[RECORDS TO USE]:
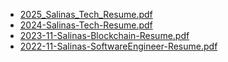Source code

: - [2025_Salinas_Tech_Resume.pdf](https://github.com/B-Salinas/resume-pdfs/blob/main/2025_Salinas_Tech_Resume.pdf)
- [2024-Salinas-Tech-Resume.pdf](https://github.com/B-Salinas/resume-pdfs/blob/main/2024-Salinas-Resume-Tech.pdf)
- [2023-11-Salinas-Blockchain-Resume.pdf](https://github.com/B-Salinas/resume-pdfs/blob/main/2023-11-Salinas-Blockchain-Resume.pdf)
- [2022-11-Salinas-SoftwareEngineer-Resume.pdf](https://github.com/B-Salinas/resume-pdfs/blob/main/2022-11-Salinas-SoftwareEngineer-Resume.pdf)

[WORK ORDER]: The copy should match each line above exactly and contain no images.

[SOLUTION TO THIS PROBLEM]:
Source code

: - [2025_Salinas_Tech_Resume.pdf](https://github.com/B-Salinas/resume-pdfs/blob/main/2025_Salinas_Tech_Resume.pdf)
- [2024-Salinas-Tech-Resume.pdf](https://github.com/B-Salinas/resume-pdfs/blob/main/2024-Salinas-Resume-Tech.pdf)
- [2023-11-Salinas-Blockchain-Resume.pdf](https://github.com/B-Salinas/resume-pdfs/blob/main/2023-11-Salinas-Blockchain-Resume.pdf)
- [2022-11-Salinas-SoftwareEngineer-Resume.pdf](https://github.com/B-Salinas/resume-pdfs/blob/main/2022-11-Salinas-SoftwareEngineer-Resume.pdf)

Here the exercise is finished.